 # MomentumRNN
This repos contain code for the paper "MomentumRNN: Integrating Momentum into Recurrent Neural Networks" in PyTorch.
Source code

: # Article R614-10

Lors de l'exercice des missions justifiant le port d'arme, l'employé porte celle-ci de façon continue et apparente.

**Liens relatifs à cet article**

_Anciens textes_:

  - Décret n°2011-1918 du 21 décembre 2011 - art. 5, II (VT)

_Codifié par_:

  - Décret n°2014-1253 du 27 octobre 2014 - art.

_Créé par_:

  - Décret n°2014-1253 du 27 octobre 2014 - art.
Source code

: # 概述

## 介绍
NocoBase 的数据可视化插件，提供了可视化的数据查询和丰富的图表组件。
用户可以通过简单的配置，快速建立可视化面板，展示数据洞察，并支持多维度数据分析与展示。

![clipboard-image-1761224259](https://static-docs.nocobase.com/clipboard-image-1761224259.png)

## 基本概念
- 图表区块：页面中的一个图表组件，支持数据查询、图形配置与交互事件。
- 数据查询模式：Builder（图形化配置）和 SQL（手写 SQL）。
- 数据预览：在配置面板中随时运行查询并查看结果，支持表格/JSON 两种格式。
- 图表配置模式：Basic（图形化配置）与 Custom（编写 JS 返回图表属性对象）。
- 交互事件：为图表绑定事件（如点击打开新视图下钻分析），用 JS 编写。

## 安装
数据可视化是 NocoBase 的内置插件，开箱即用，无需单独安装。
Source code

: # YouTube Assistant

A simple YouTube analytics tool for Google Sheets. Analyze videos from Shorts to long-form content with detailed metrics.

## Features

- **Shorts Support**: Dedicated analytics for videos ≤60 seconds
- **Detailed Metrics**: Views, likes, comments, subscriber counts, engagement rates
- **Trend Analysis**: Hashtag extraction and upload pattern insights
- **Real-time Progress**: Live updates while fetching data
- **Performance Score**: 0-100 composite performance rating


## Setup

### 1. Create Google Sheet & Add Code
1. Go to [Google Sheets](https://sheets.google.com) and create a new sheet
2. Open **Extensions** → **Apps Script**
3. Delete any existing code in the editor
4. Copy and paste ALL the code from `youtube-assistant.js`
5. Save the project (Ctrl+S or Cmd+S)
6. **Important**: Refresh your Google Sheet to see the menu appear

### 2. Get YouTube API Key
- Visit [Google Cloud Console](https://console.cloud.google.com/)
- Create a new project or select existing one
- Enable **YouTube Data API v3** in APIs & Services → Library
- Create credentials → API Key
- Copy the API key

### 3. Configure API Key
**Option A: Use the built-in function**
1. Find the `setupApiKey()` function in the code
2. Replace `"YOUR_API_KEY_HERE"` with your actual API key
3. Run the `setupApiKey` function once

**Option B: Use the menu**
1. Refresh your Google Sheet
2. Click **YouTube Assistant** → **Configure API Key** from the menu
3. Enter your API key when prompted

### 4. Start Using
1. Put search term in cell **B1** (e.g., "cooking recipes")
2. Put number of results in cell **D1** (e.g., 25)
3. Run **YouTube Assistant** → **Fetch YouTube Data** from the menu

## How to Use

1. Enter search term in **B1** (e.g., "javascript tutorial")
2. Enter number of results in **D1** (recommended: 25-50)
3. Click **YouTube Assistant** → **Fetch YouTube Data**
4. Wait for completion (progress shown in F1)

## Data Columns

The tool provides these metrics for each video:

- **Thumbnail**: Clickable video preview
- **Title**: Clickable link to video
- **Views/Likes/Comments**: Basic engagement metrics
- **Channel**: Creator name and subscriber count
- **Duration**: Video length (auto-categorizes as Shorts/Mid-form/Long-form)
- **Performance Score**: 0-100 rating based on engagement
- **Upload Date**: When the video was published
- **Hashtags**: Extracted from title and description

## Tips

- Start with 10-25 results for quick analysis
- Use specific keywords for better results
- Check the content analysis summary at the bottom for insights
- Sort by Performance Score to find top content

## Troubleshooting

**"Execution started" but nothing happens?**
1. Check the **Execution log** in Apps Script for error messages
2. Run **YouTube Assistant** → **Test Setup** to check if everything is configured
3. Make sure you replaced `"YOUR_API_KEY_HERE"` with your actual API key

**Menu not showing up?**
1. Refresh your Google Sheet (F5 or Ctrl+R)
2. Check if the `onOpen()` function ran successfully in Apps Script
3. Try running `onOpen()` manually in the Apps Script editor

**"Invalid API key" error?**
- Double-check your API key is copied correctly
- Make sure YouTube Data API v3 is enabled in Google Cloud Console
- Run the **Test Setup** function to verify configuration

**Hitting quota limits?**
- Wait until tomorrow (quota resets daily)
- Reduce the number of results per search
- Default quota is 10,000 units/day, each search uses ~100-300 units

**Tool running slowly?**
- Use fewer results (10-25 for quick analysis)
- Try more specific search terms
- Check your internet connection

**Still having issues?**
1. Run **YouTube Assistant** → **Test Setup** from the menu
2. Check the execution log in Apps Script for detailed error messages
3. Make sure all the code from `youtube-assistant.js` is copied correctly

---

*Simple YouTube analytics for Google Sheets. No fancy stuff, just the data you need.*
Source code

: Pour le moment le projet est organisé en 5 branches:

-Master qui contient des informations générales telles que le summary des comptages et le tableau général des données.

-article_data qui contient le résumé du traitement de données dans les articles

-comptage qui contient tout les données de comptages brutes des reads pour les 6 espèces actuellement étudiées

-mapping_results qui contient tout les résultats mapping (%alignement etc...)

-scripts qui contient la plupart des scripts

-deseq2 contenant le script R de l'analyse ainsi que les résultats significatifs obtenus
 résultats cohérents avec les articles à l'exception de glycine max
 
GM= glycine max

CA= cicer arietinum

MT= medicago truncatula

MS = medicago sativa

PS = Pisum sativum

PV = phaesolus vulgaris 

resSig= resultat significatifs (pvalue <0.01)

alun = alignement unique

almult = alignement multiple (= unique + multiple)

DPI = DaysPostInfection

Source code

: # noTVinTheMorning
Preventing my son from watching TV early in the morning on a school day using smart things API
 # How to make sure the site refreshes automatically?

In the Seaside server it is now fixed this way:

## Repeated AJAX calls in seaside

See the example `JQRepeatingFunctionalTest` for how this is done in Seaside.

About this exercise:
Everything above from the line containing "1. Refresh your Google Sheet (F5 or Ctrl+R)" down to the line containing "-comptage qui contient" should be copied exactly, both end lines included, and nothing else.

Exercise result:
1. Refresh your Google Sheet (F5 or Ctrl+R)
2. Check if the `onOpen()` function ran successfully in Apps Script
3. Try running `onOpen()` manually in the Apps Script editor

**"Invalid API key" error?**
- Double-check your API key is copied correctly
- Make sure YouTube Data API v3 is enabled in Google Cloud Console
- Run the **Test Setup** function to verify configuration

**Hitting quota limits?**
- Wait until tomorrow (quota resets daily)
- Reduce the number of results per search
- Default quota is 10,000 units/day, each search uses ~100-300 units

**Tool running slowly?**
- Use fewer results (10-25 for quick analysis)
- Try more specific search terms
- Check your internet connection

**Still having issues?**
1. Run **YouTube Assistant** → **Test Setup** from the menu
2. Check the execution log in Apps Script for detailed error messages
3. Make sure all the code from `youtube-assistant.js` is copied correctly

---

*Simple YouTube analytics for Google Sheets. No fancy stuff, just the data you need.*
Source code

: Pour le moment le projet est organisé en 5 branches:

-Master qui contient des informations générales telles que le summary des comptages et le tableau général des données.

-article_data qui contient le résumé du traitement de données dans les articles

-comptage qui contient tout les données de comptages brutes des reads pour les 6 espèces actuellement étudiées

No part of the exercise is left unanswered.